Do pokoju weszło dwóch pozostałych braci. Jeden wymachiwał rakietą tenisową, wkładając bardzo wiele siły w wyimaginowane uderzenia.
– Na pewno już o tym słyszeliście – zaczął, a w jego oczach błysnęła żądza zemsty. – Dzwoniła Helena. Camilla, to niewinne jagniątko, wchodzi prosto w paszczę lwa.
– A tym lwem jesteś oczywiście ty.
Usta tamtego wykrzywił grymas pogardy.
– Pamiętacie tego beznadziejnego dzieciaka, który wszędzie łaził za nami? Chyba jeszcze nie miała żadnego mężczyzny. Kto chciałby dwa razy spojrzeć na coś takiego?
– Chyba nie tkwisz ciągle przy tym zamiarze, o którym kiedyś wspominałeś?
– O nie, nie zapomniałem o tym! Zniknęła wtedy zbyt szybko i nie zdążyłem zrealizować swoich planów, ale teraz przekona się, co to znaczy upokorzenie.
– Myślę, że wie lepiej od ciebie, jak to jest.
Brat jakby tego nie słyszał.
– Daj mi tydzień, a zrobię z nią wszystko. Spadnie jak dojrzały owoc. Kiedy znajdzie się w moim pokoju w sytuacji, co do której nikt nie będzie miał wątpliwości, otworzę drzwi na oścież i zaproszę was, żebyście się mogli pośmiać. A ja będę się śmiał najgłośniej.
– Świetnie – odparł inny z braci stojący przy oknie. – Tylko że ja nie wejdę i nie będę się z niej śmiał. Będę grzecznie czekał na zewnątrz. W ten sposób dziewczyna trafi prosto w moje ramiona, ramiona pocieszyciela. Wtedy ja przeprowadzę mój plan zemsty.
– Jesteście głupi, obaj! To, co się stało, to nie jej wina!
Twarze braci się zachmurzyły.
– Zawsze byłeś dwulicowy! Damy sobie radę bez ciebie. Wykorzystam okazję, gdy nie będzie cię w domu.
Zamachnął się jeszcze raz rakietą i opuścił pokój.
Uwodziciel… W jaki sposób uchronić przed nim Camillę? Ma niezwykłą siłę przyciągania kobiet. A Camilla już jako dziecko była w niego wpatrzona jak w bóstwo.
Czwarty z braci nic nie powiedział. Wyciągnął się na sofie z gazetą w ręku. Pogardliwe, zimne spojrzenie wróżyło coś o wiele gorszego niż jakiekolwiek gadanie o zemście.

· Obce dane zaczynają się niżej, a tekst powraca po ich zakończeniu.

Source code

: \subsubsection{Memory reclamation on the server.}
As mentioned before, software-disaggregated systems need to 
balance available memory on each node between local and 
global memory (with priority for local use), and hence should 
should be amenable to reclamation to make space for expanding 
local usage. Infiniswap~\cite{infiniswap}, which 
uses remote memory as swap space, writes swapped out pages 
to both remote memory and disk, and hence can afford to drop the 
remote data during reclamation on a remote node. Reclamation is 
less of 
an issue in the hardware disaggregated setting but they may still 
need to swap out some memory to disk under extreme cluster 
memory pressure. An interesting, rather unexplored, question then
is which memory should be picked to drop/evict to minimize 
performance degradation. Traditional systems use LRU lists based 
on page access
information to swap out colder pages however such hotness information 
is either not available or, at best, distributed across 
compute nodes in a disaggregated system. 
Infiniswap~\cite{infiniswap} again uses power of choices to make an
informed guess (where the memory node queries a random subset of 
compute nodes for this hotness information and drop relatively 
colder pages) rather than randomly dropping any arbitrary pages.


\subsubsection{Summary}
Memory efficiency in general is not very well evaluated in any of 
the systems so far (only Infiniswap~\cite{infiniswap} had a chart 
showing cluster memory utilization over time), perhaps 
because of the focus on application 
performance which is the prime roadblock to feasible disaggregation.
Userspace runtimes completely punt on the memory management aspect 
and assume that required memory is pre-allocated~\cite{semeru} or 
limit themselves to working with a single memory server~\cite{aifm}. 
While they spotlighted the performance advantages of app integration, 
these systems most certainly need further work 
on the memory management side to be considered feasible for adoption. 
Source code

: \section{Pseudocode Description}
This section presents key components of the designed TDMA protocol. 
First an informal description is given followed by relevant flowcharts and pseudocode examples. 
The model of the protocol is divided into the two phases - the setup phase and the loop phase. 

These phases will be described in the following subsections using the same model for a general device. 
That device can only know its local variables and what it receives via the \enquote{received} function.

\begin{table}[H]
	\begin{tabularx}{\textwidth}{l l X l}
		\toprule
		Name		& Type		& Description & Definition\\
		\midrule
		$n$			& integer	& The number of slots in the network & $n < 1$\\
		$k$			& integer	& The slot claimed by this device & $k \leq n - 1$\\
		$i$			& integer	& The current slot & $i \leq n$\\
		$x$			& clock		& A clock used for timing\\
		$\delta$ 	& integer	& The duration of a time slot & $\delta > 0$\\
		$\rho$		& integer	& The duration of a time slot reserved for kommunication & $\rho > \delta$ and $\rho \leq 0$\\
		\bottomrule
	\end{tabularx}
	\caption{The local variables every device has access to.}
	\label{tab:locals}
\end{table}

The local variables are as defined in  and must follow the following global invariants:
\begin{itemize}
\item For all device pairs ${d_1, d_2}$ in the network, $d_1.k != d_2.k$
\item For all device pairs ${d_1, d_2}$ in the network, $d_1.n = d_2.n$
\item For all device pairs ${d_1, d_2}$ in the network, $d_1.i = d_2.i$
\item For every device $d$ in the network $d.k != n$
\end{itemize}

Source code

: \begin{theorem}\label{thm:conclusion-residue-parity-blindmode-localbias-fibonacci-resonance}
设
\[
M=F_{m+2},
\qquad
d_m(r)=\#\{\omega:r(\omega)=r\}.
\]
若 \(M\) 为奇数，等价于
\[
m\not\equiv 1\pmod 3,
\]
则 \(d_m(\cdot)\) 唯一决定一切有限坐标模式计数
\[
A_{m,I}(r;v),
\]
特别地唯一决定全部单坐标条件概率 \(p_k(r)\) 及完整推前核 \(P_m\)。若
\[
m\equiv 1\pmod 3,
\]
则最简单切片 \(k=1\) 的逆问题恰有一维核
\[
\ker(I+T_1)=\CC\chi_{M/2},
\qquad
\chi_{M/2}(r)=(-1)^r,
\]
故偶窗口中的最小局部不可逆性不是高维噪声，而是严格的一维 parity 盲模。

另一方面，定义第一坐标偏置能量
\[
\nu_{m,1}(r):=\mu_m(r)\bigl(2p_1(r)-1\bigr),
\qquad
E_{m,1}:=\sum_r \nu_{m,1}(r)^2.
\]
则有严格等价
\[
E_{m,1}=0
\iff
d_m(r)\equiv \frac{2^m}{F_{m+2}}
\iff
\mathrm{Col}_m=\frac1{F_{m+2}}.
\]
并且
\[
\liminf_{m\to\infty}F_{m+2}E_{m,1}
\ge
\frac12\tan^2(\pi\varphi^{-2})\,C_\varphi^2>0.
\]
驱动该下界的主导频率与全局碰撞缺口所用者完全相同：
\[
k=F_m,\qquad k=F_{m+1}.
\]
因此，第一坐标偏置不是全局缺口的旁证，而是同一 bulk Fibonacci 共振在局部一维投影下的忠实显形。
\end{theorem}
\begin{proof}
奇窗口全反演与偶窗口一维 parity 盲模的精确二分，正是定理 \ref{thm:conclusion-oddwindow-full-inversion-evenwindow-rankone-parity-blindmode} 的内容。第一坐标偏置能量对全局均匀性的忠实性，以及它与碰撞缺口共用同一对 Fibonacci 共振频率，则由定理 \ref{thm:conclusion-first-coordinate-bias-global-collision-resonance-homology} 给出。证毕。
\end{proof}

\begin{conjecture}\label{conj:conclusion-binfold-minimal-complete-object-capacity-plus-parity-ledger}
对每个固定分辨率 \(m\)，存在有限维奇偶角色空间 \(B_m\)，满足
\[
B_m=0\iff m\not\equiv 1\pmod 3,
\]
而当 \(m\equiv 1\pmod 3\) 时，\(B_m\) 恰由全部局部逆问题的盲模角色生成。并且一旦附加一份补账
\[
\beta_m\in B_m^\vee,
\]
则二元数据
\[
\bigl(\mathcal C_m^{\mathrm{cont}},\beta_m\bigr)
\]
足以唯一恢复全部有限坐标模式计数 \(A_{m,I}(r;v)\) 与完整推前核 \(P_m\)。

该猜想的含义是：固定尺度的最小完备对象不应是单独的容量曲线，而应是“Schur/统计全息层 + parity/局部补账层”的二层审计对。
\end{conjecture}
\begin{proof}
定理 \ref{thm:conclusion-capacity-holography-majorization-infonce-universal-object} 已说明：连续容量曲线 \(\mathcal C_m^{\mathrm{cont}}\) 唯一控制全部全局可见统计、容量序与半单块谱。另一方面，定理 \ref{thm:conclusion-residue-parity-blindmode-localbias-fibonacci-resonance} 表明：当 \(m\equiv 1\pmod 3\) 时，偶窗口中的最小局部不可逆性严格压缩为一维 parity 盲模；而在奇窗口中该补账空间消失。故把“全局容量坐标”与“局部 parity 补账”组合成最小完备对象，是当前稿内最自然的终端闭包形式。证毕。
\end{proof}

Obserwujący go młody mężczyzna drgnął. Poczuł, że przez pokój przeszedł jakby lodowaty powiew budzący grozę. Tu kryło się prawdziwe niebezpieczeństwo! Ze wszystkich moich braci ten jest najgorszy. Jest całkowicie przesiąknięty złem. Widziałem, jak w dzieciństwie i jako nastolatek robił rzeczy, od których włos się jeży na głowie. Nigdy jednak nie przekroczył dozwolonych granic, nie uczynił nic, co pozwalałoby go przyłapać i wykorzystać, czy to w sensie prawnym, czy w opinii ludzi. Ale Camilla… Och, Heleno, dlaczego byłaś tak krótkowzroczna?